# Time Speed and Distance Questions for CAT

CAT 2020 MOCK Test Series at INR 1000/- only.
Question 16: Raghunandan completes 9/30th of his total journey by ship, 5/18th by a horse carriage and the remaining 10 km on foot. The length of the total journey is
[1] 450/19 km
[2] 24.62 km
[3] 27.2 km
[4] 92 km

Option: 1

Explanation:

Let the total length of journey, performed by Raghunandan be x km.

According to the given condition, $x - \frac{9}{{30}}x - \frac{5}{{18}}x = 10$

$\Rightarrow \frac{{90x - 27x - 25x}}{{90}} = 10 \Rightarrow 38x = 10 \times 90$

Or $x = \frac{{10 \times 90}}{{38}} = \frac{{450}}{{19}}km$

Question 17: Walking at 4/7th of his usual speed, Ramu gets late by 15 minutes. Find the time he would have taken walking at his usual speed.
[1] 25 min
[2] 20 min
[3] 30 min
[4] 24 min

Option: 2

Explanation:

Speed = 4/7th of the usual speed.

=>Time required = 7/4th of the usual time.

=> (7/4th of the usual time)- (usual time required) = 15/60 hours.

=> usual time = 1/3 hours = 20 min.

Question 18: If I take as much time in running 15 m as a car takes in covering 36 m, then find the distance I can cover in the time taken by the car to travel 1 km.
[1] 416.6 m
[2] 41.6 m
[3] 4.16 km
[4] 41.6 km

Option: 1

Explanation:

36m = 15 m.

$1000m \equiv \frac{{15}}{{36}} \times 1000 = 416.6m$

Question 19: Ramesh runs 22.4 kmph.
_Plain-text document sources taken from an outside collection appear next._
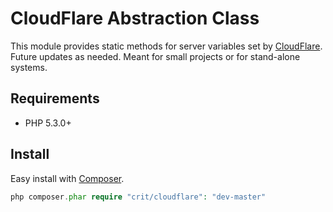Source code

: # CloudFlare Abstraction Class

This module provides static methods for server variables set by [CloudFlare](https://www.cloudflare.com/). Future updates as needed. Meant for small projects or for stand-alone systems.

## Requirements

- PHP 5.3.0+

## Install

Easy install with [Composer](http://getcomposer.org/).

```php
php composer.phar require "crit/cloudflare": "dev-master"
```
How many metres does he run in five minutes?
[1] 1866m
[2] 18.66 km
[3] 2.866 km
[4] 1.432 km

Option: 1

Explanation:

Speed = 22.4 km/hr = 22.4 x 5/18 m/s = 6.22 m/s.

=>In 5 min (300 sec), distance covered = 6.22 x 300 = 1866 m.

Question 20: A handcart has to cover a distance of 120 km in 15 hours. If it covers half the distance in 4/7th of the time, then what speed should it maintain in order to cover the remaining journey in the scheduled time?
[1] 9.33 kmph
[2] 4.6 kmph
[3] 3.1 kmph
[4] None of these

Option: 1

Explanation:

Time left = 1 - 4/7 = 3/7th of the total scheduled time.

3/7 x 15 = 45/7 hrs; Distance left = 60 km.

Required speed = 60/(45/7) = 9.33 km/hr.